__EXERCISE MATERIAL__
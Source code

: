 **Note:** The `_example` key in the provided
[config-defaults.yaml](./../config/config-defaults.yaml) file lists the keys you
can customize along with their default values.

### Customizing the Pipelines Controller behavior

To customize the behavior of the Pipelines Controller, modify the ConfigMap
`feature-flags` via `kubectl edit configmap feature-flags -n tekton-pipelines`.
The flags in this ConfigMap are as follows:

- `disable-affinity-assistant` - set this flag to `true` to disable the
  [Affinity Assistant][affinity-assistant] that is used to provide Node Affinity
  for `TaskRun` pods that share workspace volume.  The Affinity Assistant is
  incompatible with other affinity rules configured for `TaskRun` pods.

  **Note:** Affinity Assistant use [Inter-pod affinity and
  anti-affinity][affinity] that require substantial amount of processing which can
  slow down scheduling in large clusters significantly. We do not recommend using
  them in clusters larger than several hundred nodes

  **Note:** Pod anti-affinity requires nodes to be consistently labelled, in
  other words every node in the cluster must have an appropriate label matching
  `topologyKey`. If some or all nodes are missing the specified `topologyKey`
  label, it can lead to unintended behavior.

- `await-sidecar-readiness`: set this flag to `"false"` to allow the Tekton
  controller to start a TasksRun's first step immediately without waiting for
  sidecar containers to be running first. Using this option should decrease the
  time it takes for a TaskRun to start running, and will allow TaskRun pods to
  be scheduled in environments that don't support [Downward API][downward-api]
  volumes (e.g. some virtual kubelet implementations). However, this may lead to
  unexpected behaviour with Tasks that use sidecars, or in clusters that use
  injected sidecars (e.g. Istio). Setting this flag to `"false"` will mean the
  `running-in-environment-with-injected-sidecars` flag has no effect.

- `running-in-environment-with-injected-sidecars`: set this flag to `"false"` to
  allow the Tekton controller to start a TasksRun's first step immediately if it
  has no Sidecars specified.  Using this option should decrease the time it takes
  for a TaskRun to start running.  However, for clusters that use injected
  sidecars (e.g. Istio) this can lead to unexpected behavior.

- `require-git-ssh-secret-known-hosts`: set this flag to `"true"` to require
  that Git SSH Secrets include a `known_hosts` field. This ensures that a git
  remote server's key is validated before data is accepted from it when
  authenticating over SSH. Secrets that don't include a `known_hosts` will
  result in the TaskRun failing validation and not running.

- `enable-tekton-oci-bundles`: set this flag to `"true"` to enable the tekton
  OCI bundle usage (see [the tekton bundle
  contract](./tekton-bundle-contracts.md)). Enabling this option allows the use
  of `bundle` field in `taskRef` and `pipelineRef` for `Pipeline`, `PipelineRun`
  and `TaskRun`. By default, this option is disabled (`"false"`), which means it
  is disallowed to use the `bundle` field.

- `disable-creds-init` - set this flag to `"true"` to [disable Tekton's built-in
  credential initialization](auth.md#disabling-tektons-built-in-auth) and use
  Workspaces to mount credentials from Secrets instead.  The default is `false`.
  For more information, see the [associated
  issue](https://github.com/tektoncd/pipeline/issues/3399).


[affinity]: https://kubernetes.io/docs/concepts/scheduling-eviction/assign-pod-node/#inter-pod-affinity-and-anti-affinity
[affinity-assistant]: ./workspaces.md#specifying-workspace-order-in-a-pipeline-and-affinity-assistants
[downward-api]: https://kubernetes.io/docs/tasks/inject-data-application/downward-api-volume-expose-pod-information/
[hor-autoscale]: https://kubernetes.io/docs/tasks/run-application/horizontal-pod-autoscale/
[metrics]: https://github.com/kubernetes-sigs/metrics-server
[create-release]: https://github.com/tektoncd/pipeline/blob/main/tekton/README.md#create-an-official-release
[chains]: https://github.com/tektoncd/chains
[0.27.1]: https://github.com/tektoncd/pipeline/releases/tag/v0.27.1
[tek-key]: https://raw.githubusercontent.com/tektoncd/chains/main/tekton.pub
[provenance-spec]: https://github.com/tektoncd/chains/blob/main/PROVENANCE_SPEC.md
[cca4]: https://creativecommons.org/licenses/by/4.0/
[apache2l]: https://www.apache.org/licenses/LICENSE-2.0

__DESCRIPTION OF THE TASK__
From the entries, copy every line in which the word "blob" occurs.

__SOLUTION TO THIS PROBLEM__
[create-release]: https://github.com/tektoncd/pipeline/blob/main/tekton/README.md#create-an-official-release
[provenance-spec]: https://github.com/tektoncd/chains/blob/main/PROVENANCE_SPEC.md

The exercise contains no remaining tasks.